- **Your task**: Repeat each entry below exactly as it stands.

Material to process Start Marker

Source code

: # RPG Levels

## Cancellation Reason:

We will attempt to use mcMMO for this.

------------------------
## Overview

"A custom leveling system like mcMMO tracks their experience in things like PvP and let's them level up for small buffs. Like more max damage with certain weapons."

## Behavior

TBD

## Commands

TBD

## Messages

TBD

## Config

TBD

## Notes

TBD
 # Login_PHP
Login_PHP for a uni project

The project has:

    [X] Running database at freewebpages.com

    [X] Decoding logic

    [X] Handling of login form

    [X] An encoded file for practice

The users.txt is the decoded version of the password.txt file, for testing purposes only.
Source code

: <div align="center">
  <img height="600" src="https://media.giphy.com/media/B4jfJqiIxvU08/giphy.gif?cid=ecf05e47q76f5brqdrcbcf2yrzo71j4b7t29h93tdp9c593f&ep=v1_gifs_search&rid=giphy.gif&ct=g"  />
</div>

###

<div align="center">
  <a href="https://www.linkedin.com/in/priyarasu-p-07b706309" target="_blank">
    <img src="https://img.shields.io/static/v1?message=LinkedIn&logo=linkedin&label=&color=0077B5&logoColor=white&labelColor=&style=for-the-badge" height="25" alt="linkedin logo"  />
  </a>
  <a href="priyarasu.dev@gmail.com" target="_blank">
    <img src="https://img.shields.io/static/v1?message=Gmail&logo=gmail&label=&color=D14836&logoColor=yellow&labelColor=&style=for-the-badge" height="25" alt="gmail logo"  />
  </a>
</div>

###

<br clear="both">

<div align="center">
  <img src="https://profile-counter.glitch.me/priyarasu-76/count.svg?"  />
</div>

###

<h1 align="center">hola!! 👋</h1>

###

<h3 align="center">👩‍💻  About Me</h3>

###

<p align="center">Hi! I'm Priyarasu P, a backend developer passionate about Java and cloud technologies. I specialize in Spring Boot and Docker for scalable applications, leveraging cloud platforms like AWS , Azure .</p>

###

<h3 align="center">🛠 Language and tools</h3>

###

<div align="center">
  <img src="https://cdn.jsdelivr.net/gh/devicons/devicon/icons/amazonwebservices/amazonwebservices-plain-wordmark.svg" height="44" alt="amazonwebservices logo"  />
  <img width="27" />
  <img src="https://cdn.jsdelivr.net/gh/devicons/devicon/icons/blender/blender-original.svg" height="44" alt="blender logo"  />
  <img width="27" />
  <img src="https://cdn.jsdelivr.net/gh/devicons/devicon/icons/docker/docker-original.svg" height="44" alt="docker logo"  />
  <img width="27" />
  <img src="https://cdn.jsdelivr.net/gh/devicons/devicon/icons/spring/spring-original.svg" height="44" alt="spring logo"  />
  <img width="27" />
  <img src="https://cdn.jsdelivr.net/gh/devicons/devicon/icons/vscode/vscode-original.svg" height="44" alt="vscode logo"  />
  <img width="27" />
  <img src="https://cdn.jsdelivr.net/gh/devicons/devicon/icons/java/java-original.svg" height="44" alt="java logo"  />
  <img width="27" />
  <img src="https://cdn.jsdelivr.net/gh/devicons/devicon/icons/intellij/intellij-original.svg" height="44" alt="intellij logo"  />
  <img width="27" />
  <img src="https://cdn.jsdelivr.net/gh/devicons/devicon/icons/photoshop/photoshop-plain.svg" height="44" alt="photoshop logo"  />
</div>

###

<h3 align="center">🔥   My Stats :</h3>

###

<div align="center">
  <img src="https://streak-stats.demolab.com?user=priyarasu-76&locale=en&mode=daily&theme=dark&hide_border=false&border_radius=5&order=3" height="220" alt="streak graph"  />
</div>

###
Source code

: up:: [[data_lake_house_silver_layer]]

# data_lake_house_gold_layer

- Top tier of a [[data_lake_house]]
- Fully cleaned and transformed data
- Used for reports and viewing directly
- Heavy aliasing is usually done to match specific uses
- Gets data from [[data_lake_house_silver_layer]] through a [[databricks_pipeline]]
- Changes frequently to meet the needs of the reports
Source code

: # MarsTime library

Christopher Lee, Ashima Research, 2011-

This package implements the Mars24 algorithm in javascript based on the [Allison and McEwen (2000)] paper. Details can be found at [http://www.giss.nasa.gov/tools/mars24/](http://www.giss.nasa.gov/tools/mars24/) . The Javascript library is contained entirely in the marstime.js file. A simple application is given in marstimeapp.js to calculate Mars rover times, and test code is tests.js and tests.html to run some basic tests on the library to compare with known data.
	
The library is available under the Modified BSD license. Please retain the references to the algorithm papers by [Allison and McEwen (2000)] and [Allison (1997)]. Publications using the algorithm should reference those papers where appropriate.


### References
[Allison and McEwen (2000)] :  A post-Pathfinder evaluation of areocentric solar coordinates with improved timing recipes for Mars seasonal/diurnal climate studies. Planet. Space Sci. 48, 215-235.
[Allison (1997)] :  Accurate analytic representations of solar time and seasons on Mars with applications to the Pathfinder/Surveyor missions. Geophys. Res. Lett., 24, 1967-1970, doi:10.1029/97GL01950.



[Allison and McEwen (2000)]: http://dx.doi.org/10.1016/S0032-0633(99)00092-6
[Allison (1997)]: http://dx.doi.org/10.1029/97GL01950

Material to process End Marker

- **Result**:
Source code

: # RPG Levels

## Cancellation Reason:

We will attempt to use mcMMO for this.

------------------------
## Overview

"A custom leveling system like mcMMO tracks their experience in things like PvP and let's them level up for small buffs. Like more max damage with certain weapons."

## Behavior

TBD

## Commands

TBD

## Messages

TBD

## Config

TBD

## Notes

TBD
 # Login_PHP
Login_PHP for a uni project

The project has:

    [X] Running database at freewebpages.com

    [X] Decoding logic

    [X] Handling of login form

    [X] An encoded file for practice

The users.txt is the decoded version of the password.txt file, for testing purposes only.
Source code

: <div align="center">
  <img height="600" src="https://media.giphy.com/media/B4jfJqiIxvU08/giphy.gif?cid=ecf05e47q76f5brqdrcbcf2yrzo71j4b7t29h93tdp9c593f&ep=v1_gifs_search&rid=giphy.gif&ct=g"  />
</div>

###

<div align="center">
  <a href="https://www.linkedin.com/in/priyarasu-p-07b706309" target="_blank">
    <img src="https://img.shields.io/static/v1?message=LinkedIn&logo=linkedin&label=&color=0077B5&logoColor=white&labelColor=&style=for-the-badge" height="25" alt="linkedin logo"  />
  </a>
  <a href="priyarasu.dev@gmail.com" target="_blank">
    <img src="https://img.shields.io/static/v1?message=Gmail&logo=gmail&label=&color=D14836&logoColor=yellow&labelColor=&style=for-the-badge" height="25" alt="gmail logo"  />
  </a>
</div>

###

<br clear="both">

<div align="center">
  <img src="https://profile-counter.glitch.me/priyarasu-76/count.svg?"  />
</div>

###

<h1 align="center">hola!! 👋</h1>

###

<h3 align="center">👩‍💻  About Me</h3>

###

<p align="center">Hi! I'm Priyarasu P, a backend developer passionate about Java and cloud technologies. I specialize in Spring Boot and Docker for scalable applications, leveraging cloud platforms like AWS , Azure .</p>

###

<h3 align="center">🛠 Language and tools</h3>

###

<div align="center">
  <img src="https://cdn.jsdelivr.net/gh/devicons/devicon/icons/amazonwebservices/amazonwebservices-plain-wordmark.svg" height="44" alt="amazonwebservices logo"  />
  <img width="27" />
  <img src="https://cdn.jsdelivr.net/gh/devicons/devicon/icons/blender/blender-original.svg" height="44" alt="blender logo"  />
  <img width="27" />
  <img src="https://cdn.jsdelivr.net/gh/devicons/devicon/icons/docker/docker-original.svg" height="44" alt="docker logo"  />
  <img width="27" />
  <img src="https://cdn.jsdelivr.net/gh/devicons/devicon/icons/spring/spring-original.svg" height="44" alt="spring logo"  />
  <img width="27" />
  <img src="https://cdn.jsdelivr.net/gh/devicons/devicon/icons/vscode/vscode-original.svg" height="44" alt="vscode logo"  />
  <img width="27" />
  <img src="https://cdn.jsdelivr.net/gh/devicons/devicon/icons/java/java-original.svg" height="44" alt="java logo"  />
  <img width="27" />
  <img src="https://cdn.jsdelivr.net/gh/devicons/devicon/icons/intellij/intellij-original.svg" height="44" alt="intellij logo"  />
  <img width="27" />
  <img src="https://cdn.jsdelivr.net/gh/devicons/devicon/icons/photoshop/photoshop-plain.svg" height="44" alt="photoshop logo"  />
</div>

###

<h3 align="center">🔥   My Stats :</h3>

###

<div align="center">
  <img src="https://streak-stats.demolab.com?user=priyarasu-76&locale=en&mode=daily&theme=dark&hide_border=false&border_radius=5&order=3" height="220" alt="streak graph"  />
</div>

###
Source code

: up:: [[data_lake_house_silver_layer]]

# data_lake_house_gold_layer

- Top tier of a [[data_lake_house]]
- Fully cleaned and transformed data
- Used for reports and viewing directly
- Heavy aliasing is usually done to match specific uses
- Gets data from [[data_lake_house_silver_layer]] through a [[databricks_pipeline]]
- Changes frequently to meet the needs of the reports
Source code

: # MarsTime library

Christopher Lee, Ashima Research, 2011-

This package implements the Mars24 algorithm in javascript based on the [Allison and McEwen (2000)] paper. Details can be found at [http://www.giss.nasa.gov/tools/mars24/](http://www.giss.nasa.gov/tools/mars24/) . The Javascript library is contained entirely in the marstime.js file. A simple application is given in marstimeapp.js to calculate Mars rover times, and test code is tests.js and tests.html to run some basic tests on the library to compare with known data.
	
The library is available under the Modified BSD license. Please retain the references to the algorithm papers by [Allison and McEwen (2000)] and [Allison (1997)]. Publications using the algorithm should reference those papers where appropriate.


### References
[Allison and McEwen (2000)] :  A post-Pathfinder evaluation of areocentric solar coordinates with improved timing recipes for Mars seasonal/diurnal climate studies. Planet. Space Sci. 48, 215-235.
[Allison (1997)] :  Accurate analytic representations of solar time and seasons on Mars with applications to the Pathfinder/Surveyor missions. Geophys. Res. Lett., 24, 1967-1970, doi:10.1029/97GL01950.



[Allison and McEwen (2000)]: http://dx.doi.org/10.1016/S0032-0633(99)00092-6
[Allison (1997)]: http://dx.doi.org/10.1029/97GL01950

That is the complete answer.